London Borough of Merton (23 015 408)
The Ombudsman's final decision:
Summary: There is no evidence the late Mrs X was charged incorrect contributions towards the cost of her care. The Council has already apologised for the timing of its letter requesting outstanding contributions after her death.
The complaint
- Mr A (the complainant) complains about the way the Council assessed the finances of his late mother Mrs X. He also complains about the timing of the Council’s contact with him about outstanding debts following his mother’s death.
The Ombudsman’s role and powers
- We investigate complaints about ‘maladministration’ and ‘service failure’. In this statement, I have used the word fault to refer to these. We must also consider whether any fault has had an adverse impact on the person making the complaint. I refer to this as ‘injustice’. If there has been fault which has caused significant injustice, or that could cause injustice to others in the future we may suggest a remedy. (Local Government Act 1974, sections 26(1) and 26A(1), as amended)
- If we are satisfied with an organisation’s actions or proposed actions, we can complete our investigation and issue a decision statement. (Local Government Act 1974, section 30(1B) and 34H(i), as amended)
How I considered this complaint
- I considered the information provided by the Council and by Mr A. Both parties had the opportunity to comment on an earlier draft of this statement and I took their comments into account before I reached a final decision.
What I found
Relevant law and guidance
- A council has a duty to arrange care and support for those with eligible needs, and a power to meet both eligible and non-eligible needs in places other than care homes. A council can choose to charge for non-residential care following a person’s needs assessment. Where it decides to charge, the council must follow the Care and Support (Charging and Assessment of Resources) Regulations 2014 and have regard to the Care Act statutory guidance. (Care Act 2014, section 14 and 17)
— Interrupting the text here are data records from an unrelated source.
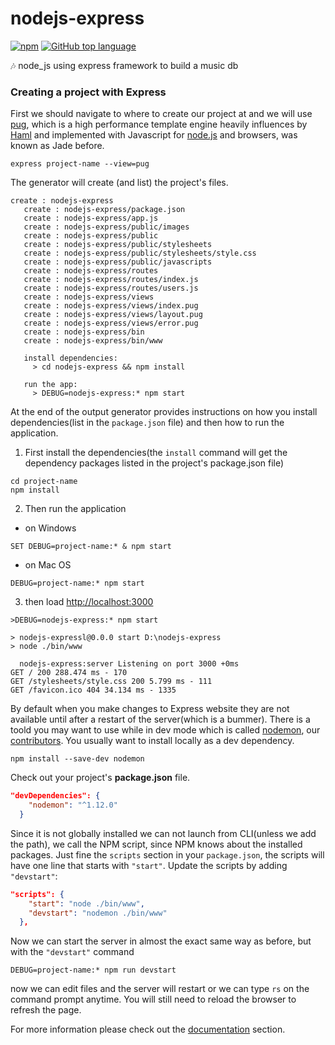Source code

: # nodejs-express

[![npm](https://img.shields.io/npm/v/npm.svg)]() [![GitHub top language](https://img.shields.io/github/languages/top/badges/shields.svg)](https://github.com/mattd429/nodejs-express/search?l=javascript)

🎶 node_js using express framework to build a music db

### Creating a project with Express

First we should navigate to where to create our project at and we will use [pug](https://pugjs.org/api/getting-started.html), which is a high performance template engine heavily influences by [Haml](http://haml.info) and implemented with Javascript for [node.js](https://nodejs.org/en/) and browsers, was known as Jade before.

```
express project-name --view=pug
```

The generator will create (and list) the project's files.

```
create : nodejs-express
   create : nodejs-express/package.json
   create : nodejs-express/app.js
   create : nodejs-express/public/images
   create : nodejs-express/public
   create : nodejs-express/public/stylesheets
   create : nodejs-express/public/stylesheets/style.css
   create : nodejs-express/public/javascripts
   create : nodejs-express/routes
   create : nodejs-express/routes/index.js
   create : nodejs-express/routes/users.js
   create : nodejs-express/views
   create : nodejs-express/views/index.pug
   create : nodejs-express/views/layout.pug
   create : nodejs-express/views/error.pug
   create : nodejs-express/bin
   create : nodejs-express/bin/www

   install dependencies:
     > cd nodejs-express && npm install

   run the app:
     > DEBUG=nodejs-express:* npm start
```

At the end of the output generator provides instructions on how you install dependencies(list in the `package.json` file) and then how to run the application.

1. First install the dependencies(the `install` command will get the dependency packages listed in the project's package.json file)
```
cd project-name
npm install
```

2. Then run the application

 - on Windows
 
```
SET DEBUG=project-name:* & npm start
```

- on Mac OS

```
DEBUG=project-name:* npm start
```

3. then load [http://localhost:3000](http://127.0.0.1:3000/)

```
>DEBUG=nodejs-express:* npm start

> nodejs-expressl@0.0.0 start D:\nodejs-express
> node ./bin/www

  nodejs-express:server Listening on port 3000 +0ms
GET / 200 288.474 ms - 170
GET /stylesheets/style.css 200 5.799 ms - 111
GET /favicon.ico 404 34.134 ms - 1335
```

By default when you make changes to Express website they are not available until after a restart of the server(which is a bummer).  There is a toold you may want to use while in dev mode which is called [nodemon](https://github.com/remy/nodemon), our [contributors](https://github.com/remy/nodemon/blob/master/.github/CONTRIBUTING.md).  You usually want to install locally as a dev dependency.

`npm install --save-dev nodemon`

Check out your project's **package.json** file.

```json
"devDependencies": {
    "nodemon": "^1.12.0"
  }

```

Since it is not globally installed we can not launch from CLI(unless we add the path), we call the NPM script, since NPM knows about the installed packages. Just fine the `scripts` section in your `package.json`, the scripts will have one line that starts with `"start"`. Update the scripts by adding `"devstart"`:

```json
"scripts": {
    "start": "node ./bin/www",
    "devstart": "nodemon ./bin/www"
  },
```
Now we can start the server in almost the exact same way as before, but with the `"devstart"` command

```
DEBUG=project-name:* npm run devstart
```

now we can edit files and the server will restart or we can type `rs` on the command prompt anytime. You will still need to reload the browser to refresh the page.


For more information please check out the [documentation](https://github.com/mattd429/nodejs-express/tree/master/docs) section.
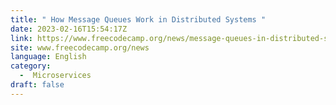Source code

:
 ```yaml
---
title: " How Message Queues Work in Distributed Systems "
date: 2023-02-16T15:54:17Z
link: https://www.freecodecamp.org/news/message-queues-in-distributed-systesms/?utm_medium=RSS&utm_source=news.12bit.vn
site: www.freecodecamp.org/news
language: English
category:
  -  Microservices 
draft: false
---
```

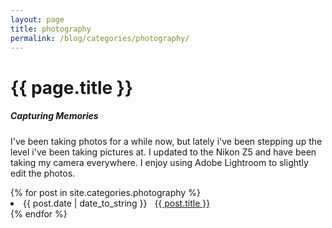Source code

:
 ```yaml
---
layout: page
title: photography
permalink: /blog/categories/photography/
---
```


<h1> {{ page.title }} </h1>
<h5> Capturing Memories</h5>
<p>I've been taking photos for a while now, but lately i've been stepping up the level i've been taking pictures at. I updated to the Nikon Z5 and have been taking my camera everywhere. I enjoy using Adobe Lightroom to slightly edit the photos. </p>
<div class="card">
{% for post in site.categories.photography %}
 <li class="category-posts"><span>{{ post.date | date_to_string }}</span> &nbsp; <a href="{{ post.url }}">{{ post.title }}</a></li>
{% endfor %}
</div>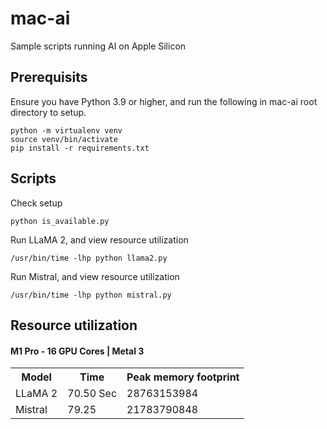# mac-ai
Sample scripts running AI on Apple Silicon

## Prerequisits
Ensure you have Python 3.9 or higher, and run the following in mac-ai root directory to setup.
```
python -m virtualenv venv
source venv/bin/activate
pip install -r requirements.txt
```

## Scripts

Check setup
```
python is_available.py
```

Run LLaMA 2, and view resource utilization
```
/usr/bin/time -lhp python llama2.py
```

Run Mistral, and view resource utilization
```
/usr/bin/time -lhp python mistral.py
```

## Resource utilization

#### M1 Pro - 16 GPU Cores | Metal 3
<table>
  <tr>
    <th>Model</th>
    <th>Time</th>
    <th>Peak memory footprint</th>
  </tr>
  <tr>
    <td>LLaMA 2</td>
    <td>70.50 Sec</td>
    <td>28763153984</td>
  </tr>
  <tr>
    <td>Mistral</td>
    <td>79.25</td>
    <td>21783790848</td>
  </tr>
</table>
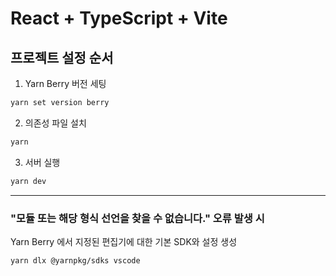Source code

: # React + TypeScript + Vite

## 프로젝트 설정 순서

1. Yarn Berry 버전 세팅

```bash
yarn set version berry
```

2. 의존성 파일 설치

```bash
yarn
```

3. 서버 실행

```bash
yarn dev
```

---

### "모듈 또는 해당 형식 선언을 찾을 수 없습니다." 오류 발생 시

Yarn Berry 에서 지정된 편집기에 대한 기본 SDK와 설정 생성

```bash
yarn dlx @yarnpkg/sdks vscode
```
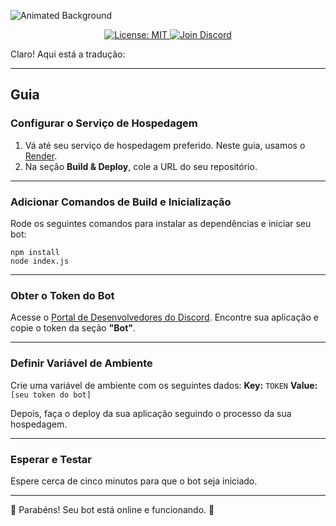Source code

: ![Animated Background](https://imgur.com/ui5V8WW)


<p align="center">
  <a href="https://opensource.org/licenses/MIT">
    <img src="https://img.shields.io/badge/License-MIT-blue?style=flat-square&logo=opensource"
      alt="License: MIT" />
  </a>



  <a href="https://discord.gg/npHUfU9VaJ">
    <img src="https://img.shields.io/badge/Discord-Join-blue?style=flat-square&logo=discord"
      alt="Join Discord" />
  </a>




Claro! Aqui está a tradução:

---

## Guia

### Configurar o Serviço de Hospedagem

1. Vá até seu serviço de hospedagem preferido. Neste guia, usamos o [Render](https://render.com/).
2. Na seção **Build & Deploy**, cole a URL do seu repositório.

---

### Adicionar Comandos de Build e Inicialização

Rode os seguintes comandos para instalar as dependências e iniciar seu bot:

```
npm install  
node index.js
```

---

### Obter o Token do Bot

Acesse o [Portal de Desenvolvedores do Discord](https://discord.com/developers).
Encontre sua aplicação e copie o token da seção **"Bot"**.

---

### Definir Variável de Ambiente

Crie uma variável de ambiente com os seguintes dados:
**Key:** `TOKEN`
**Value:** `[seu token do bot]`

Depois, faça o deploy da sua aplicação seguindo o processo da sua hospedagem.

---

### Esperar e Testar

Espere cerca de cinco minutos para que o bot seja iniciado.

---

🎉 Parabéns! Seu bot está online e funcionando. 🥳

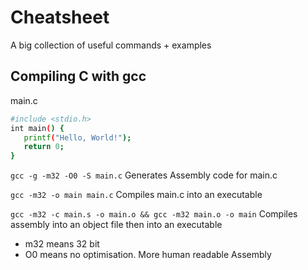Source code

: # Cheatsheet

A big collection of useful commands + examples

## Compiling C with gcc

main.c
```sh
#include <stdio.h>
int main() {
   printf("Hello, World!");
   return 0;
}
```

`gcc -g -m32 -O0 -S main.c`
Generates Assembly code for main.c

`gcc -m32 -o main main.c`
Compiles main.c into an executable

`gcc -m32 -c main.s -o main.o && gcc -m32 main.o -o main`
Compiles assembly into an object file then into an executable

 - m32 means 32 bit
 - O0 means no optimisation. More human readable Assembly 
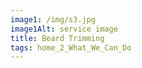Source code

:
 ```yaml
---
image1: /img/s3.jpg
image1Alt: service image
title: Beard Trimming
tags: home_2_What_We_Can_Do
---
```

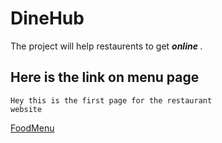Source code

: # DineHub
The project will help restaurents to get <b><i> online </i></b>.



## Here is the link on menu page

```
Hey this is the first page for the restaurant
website
```
[FoodMenu](https://shreyashpatil2002.github.io/DineHub/customer/menus/)
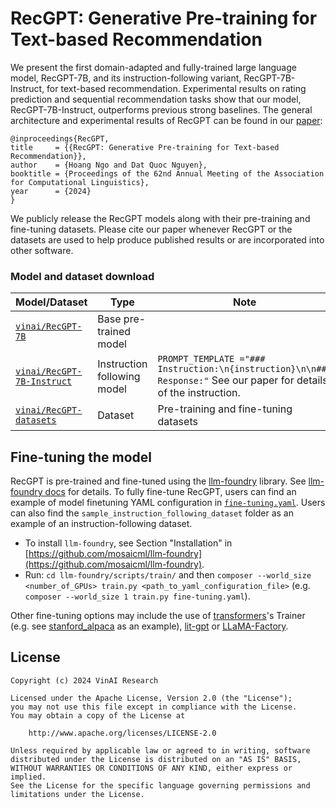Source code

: # RecGPT: Generative  Pre-training  for  Text-based  Recommendation

We present the first domain-adapted and fully-trained large language model,  RecGPT-7B, and its instruction-following variant, RecGPT-7B-Instruct, for  text-based  recommendation. Experimental results on rating prediction and  sequential recommendation tasks show that our model, RecGPT-7B-Instruct,  outperforms previous strong baselines. The general architecture and experimental results of RecGPT can be found in our [paper](http://arxiv.org/abs/2405.12715):

```
@inproceedings{RecGPT,
title     = {{RecGPT: Generative Pre-training for Text-based Recommendation}},
author    = {Hoang Ngo and Dat Quoc Nguyen},
booktitle = {Proceedings of the 62nd Annual Meeting of the Association for Computational Linguistics},
year      = {2024}
}
```

We publicly release the RecGPT models along with their pre-training and fine-tuning datasets. Please cite our paper whenever RecGPT or the datasets are used to help produce published results or are incorporated into other software.

### Model and dataset download

Model/Dataset | Type | Note
---|--|---
[`vinai/RecGPT-7B`](https://huggingface.co/vinai/RecGPT-7B) | Base pre-trained model | 
[`vinai/RecGPT-7B-Instruct`](https://huggingface.co/vinai/RecGPT-7B-Instruct) | Instruction following model | `PROMPT_TEMPLATE ="### Instruction:\n{instruction}\n\n### Response:"` See our paper for details of the instruction.
[`vinai/RecGPT-datasets`](https://huggingface.co/datasets/vinai/RecGPT-datasets)| Dataset | Pre-training and fine-tuning datasets

## Fine-tuning the model <a name="finetuning"></a>

RecGPT is pre-trained and fine-tuned using the [llm-foundry](https://github.com/mosaicml/llm-foundry) library. See [llm-foundry docs](https://github.com/mosaicml/llm-foundry/blob/main/scripts/train/README.md#llmfinetuning) for details. To fully fine-tune RecGPT, users can find an example of model finetuning YAML configuration in [`fine-tuning.yaml`](https://github.com/VinAIResearch/RecGPT/blob/main/fine-tuning.yaml). Users can also find the `sample_instruction_following_dataset` folder as an example of an instruction-following dataset.

- To install `llm-foundry`, see Section "Installation" in [https://github.com/mosaicml/llm-foundry](https://github.com/mosaicml/llm-foundry).
- Run: `cd llm-foundry/scripts/train/` and then `composer --world_size <number_of_GPUs> train.py <path_to_yaml_configuration_file>` (e.g. `composer --world_size 1 train.py fine-tuning.yaml`). 

Other fine-tuning options may include the use of [transformers](https://github.com/huggingface/transformers)'s Trainer (e.g. see [stanford_alpaca](https://github.com/tatsu-lab/stanford_alpaca) as an example), [lit-gpt](https://github.com/Lightning-AI/litgpt) or [LLaMA-Factory](https://github.com/hiyouga/LLaMA-Factory).

## License

```
Copyright (c) 2024 VinAI Research

Licensed under the Apache License, Version 2.0 (the "License");
you may not use this file except in compliance with the License.
You may obtain a copy of the License at

    http://www.apache.org/licenses/LICENSE-2.0

Unless required by applicable law or agreed to in writing, software
distributed under the License is distributed on an "AS IS" BASIS,
WITHOUT WARRANTIES OR CONDITIONS OF ANY KIND, either express or implied.
See the License for the specific language governing permissions and
limitations under the License.
```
- Where a council has decided to charge for care, it must carry out a financial assessment to decide what a person can afford to pay. It must then give the person a written record of the completed assessment. A council must treat each person individually. A council must not charge more than the cost it incurs to meet a person’s assessed eligible needs.
- People receiving care and support other than in a care home need to keep a certain level of income to cover their living costs. Councils’ financial assessments can take a person’s income and capital into consideration, but not the value of their home. After charging, a person’s income must not reduce below a weekly amount known as the minimum income guarantee (MIG). This is set by national government and reviewed each year. A council can allow people to keep more than the MIG. (Care Act 2014)
What happened
- Mrs X began to receive a care package arranged by the Council in 2019 after discharge from hospital. Mr A says he understood at the time that if his mother had less than a certain amount in savings, she would not be liable to make any payments.
- Mrs X died in June 2023. Mr A says he was horrified to receive a letter from the Council asking for payment of an invoice for over £500 for two months care. Mr A wrote to the Council in July saying his mother had no savings and there was insufficient money in her estate to pay the invoices. He asked the Council to investigate what he believed to be a considerable overpayment on her part since 2019.
- In November the Council wrote to Mr A after investigating his complaint. It said Mrs A had been financially assessed on an annual basis since 2019 and explained that while (according to the Regulations) capital assets below £14,250 were not taken into account, “in all cases a means tested assessment is still completed based on their income and receipt of state benefits as well as their capital”. It did not therefore uphold that aspect of the complaint.
- The Council said in respect of the timing of the recovery letters, this was due to the cancellation of the direct debit which paid Mrs X’s assessed contributions towards the cost of her care. It apologised that this had been received shortly after Mrs X’s funeral and offered its condolences. It added that in the case of Executors’ accounts the Council would not be aware of the circumstances at the time the letter was issued.
- Mr A complained to the Ombudsman. He said he thought the Council had based its figures on an erroneous assumption that Mrs X had owned her own home.
- The Council says Mrs X “did not own her house. (Mrs X) was renting the property and was receiving full Housing Benefit for rent”. The Council has shown how its financial assessment of Mrs X met the Minimum Income Guarantee, and for several years added a ‘buffer’ of 25%.
Analysis
- The Council conducted the financial assessments in accordance with the regulations. There is no evidence of fault there.
- Contrary to Mr A’s belief, the Council did not calculate Mrs X’s contribution as though she owned her own home.
- The Council properly applied the MIG and for some years applied a more generous allowance.
Final decision
- I have completed this investigation on the grounds there was no fault on the part of the Council in its calculation of Mrs X’s contribution to the cost of her care.